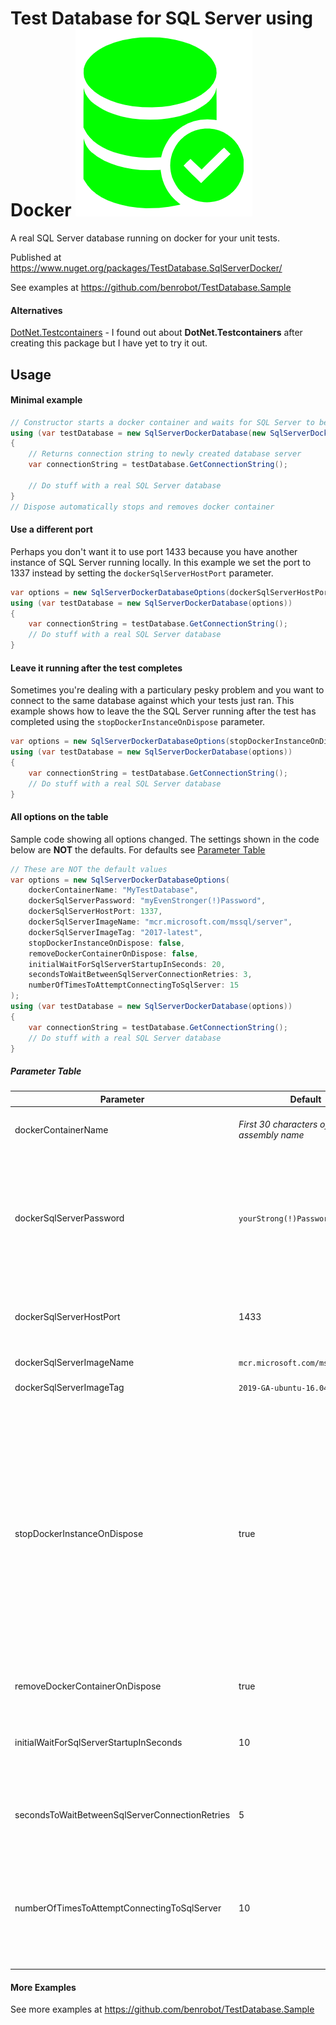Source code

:# Test Database for SQL Server using Docker ![Logo created using LogoMakr.com](logo_by_LogoMakr.png?raw=true)

A real SQL Server database running on docker for your unit tests.

Published at https://www.nuget.org/packages/TestDatabase.SqlServerDocker/

See examples at https://github.com/benrobot/TestDatabase.Sample

#### Alternatives

[DotNet.Testcontainers](https://www.nuget.org/packages/DotNet.Testcontainers/) - I found out about **DotNet.Testcontainers** after creating this package but I have yet to try it out.

## Usage

#### Minimal example
```csharp
// Constructor starts a docker container and waits for SQL Server to be ready
using (var testDatabase = new SqlServerDockerDatabase(new SqlServerDockerDatabaseOptions()))
{
    // Returns connection string to newly created database server
    var connectionString = testDatabase.GetConnectionString(); 
    
    // Do stuff with a real SQL Server database
}
// Dispose automatically stops and removes docker container
```

#### Use a different port
Perhaps you don't want it to use port 1433 because you have another instance of SQL Server running locally. In this example we set the port to 1337 instead by setting the `dockerSqlServerHostPort` parameter.

```csharp
var options = new SqlServerDockerDatabaseOptions(dockerSqlServerHostPort: 1337);
using (var testDatabase = new SqlServerDockerDatabase(options))
{ 
    var connectionString = testDatabase.GetConnectionString();
    // Do stuff with a real SQL Server database
}
```

#### Leave it running after the test completes
Sometimes you're dealing with a particulary pesky problem and you want to connect to the same database against which your tests just ran. This example shows how to leave the the SQL Server running after the test has completed using the `stopDockerInstanceOnDispose` parameter.

```csharp
var options = new SqlServerDockerDatabaseOptions(stopDockerInstanceOnDispose: false);
using (var testDatabase = new SqlServerDockerDatabase(options))
{ 
    var connectionString = testDatabase.GetConnectionString();
    // Do stuff with a real SQL Server database
}
```

#### All options on the table

Sample code showing all options changed. The settings shown in the code below are **NOT** the defaults. For defaults see [Parameter Table](#Parameter-Table)
```csharp
// These are NOT the default values
var options = new SqlServerDockerDatabaseOptions(
    dockerContainerName: "MyTestDatabase",
    dockerSqlServerPassword: "myEvenStronger(!)Password",
    dockerSqlServerHostPort: 1337,
    dockerSqlServerImageName: "mcr.microsoft.com/mssql/server",
    dockerSqlServerImageTag: "2017-latest",
    stopDockerInstanceOnDispose: false,
    removeDockerContainerOnDispose: false,
    initialWaitForSqlServerStartupInSeconds: 20,
    secondsToWaitBetweenSqlServerConnectionRetries: 3,
    numberOfTimesToAttemptConnectingToSqlServer: 15
);
using (var testDatabase = new SqlServerDockerDatabase(options))
{ 
    var connectionString = testDatabase.GetConnectionString();
    // Do stuff with a real SQL Server database
}
```

##### Parameter Table
| Parameter                                      | Default                                     | Description |
| ---------------------------------------------- | ------------------------------------------- | ----------- |
| dockerContainerName                            | *First 30 characters of your assembly name* | The value that appears in the NAMES column if you execute `docker ps` from the command line |
| dockerSqlServerPassword                        | `yourStrong(!)Password`                     | This will be the `sa` password. Don't make it too simple because otherwise the SQL Server database will reject it because it does not meet certain password complexity requirements. See [Microsoft SQL Server Password Policy](https://docs.microsoft.com/en-us/sql/relational-databases/security/password-policy?view=sql-server-ver15). This is the same password that is included in the connection string returned by the `GetConnectionString()` method. |
| dockerSqlServerHostPort                        | 1433                                        | The port on which Docker will expose the server. Inside the container SQL Server is still running on port 1433 but that is abstracted away by the magic of Docker. |
| dockerSqlServerImageName                       | `mcr.microsoft.com/mssql/server`            | The Docker image name used to `docker pull ...` |
| dockerSqlServerImageTag                        | `2019-GA-ubuntu-16.04`                      | The Docker image tag used to `docker pull ...`  |
| stopDockerInstanceOnDispose                    | true                                        | If both `stopDockerInstanceOnDispose` and `removeDockerContainerOnDispose` are unspecified then the default is `true`. However, if `removeDockerContainerOnDispose` is explicitly specified as `true` then `stopDockerInstanceOnDispose` is ignored (even if it was specified to be `false`). Similarly, if `stopDockerInstanceOnDispose` is specified as `false` and `removeDockerContainerOnDispose` is unspecified then `removeDockerContainerOnDispose` is effectively `false`. Regardless of these settings the **SqlServerDockerDatabase** constructor always stops and removes any previous containers with the same name before creating a brand new container. |
| removeDockerContainerOnDispose                 | true                                        | See caveat under the description for `stopDockerInstanceOnDispose` |
| initialWaitForSqlServerStartupInSeconds        | 10                                          | The number of seconds to wait before the **SqlServerDockerDatabase** constructor begins attempting to connect to the SQL Server to verify it is ready before returning. |
| secondsToWaitBetweenSqlServerConnectionRetries | 5                                           | The number of seconds the **SqlServerDockerDatabase** constructor waits between attempting to connect to SQL Server to verify it is ready before returning |
| numberOfTimesToAttemptConnectingToSqlServer    | 10                                          | The number of times the **SqlServerDockerDatabase** constructor tries to connect to SQL Server to verify it is ready. If the tries are exhausted then the **SqlServerDockerDatabase** constructor throws an exception. The last exception thrown by `await connection.OpenAsync()` is included as an inner exception |

#### More Examples
See more examples at https://github.com/benrobot/TestDatabase.Sample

**********

§ **TASK DETAILS**: Copy nothing but the lines from the top of the material through the line holding "#### Alternatives", exactly as written; omit pictures.

§ **EXERCISE OUTPUT**:
Source code

:# Test Database for SQL Server using Docker ![Logo created using LogoMakr.com](logo_by_LogoMakr.png?raw=true)

A real SQL Server database running on docker for your unit tests.

Published at https://www.nuget.org/packages/TestDatabase.SqlServerDocker/

See examples at https://github.com/benrobot/TestDatabase.Sample

#### Alternatives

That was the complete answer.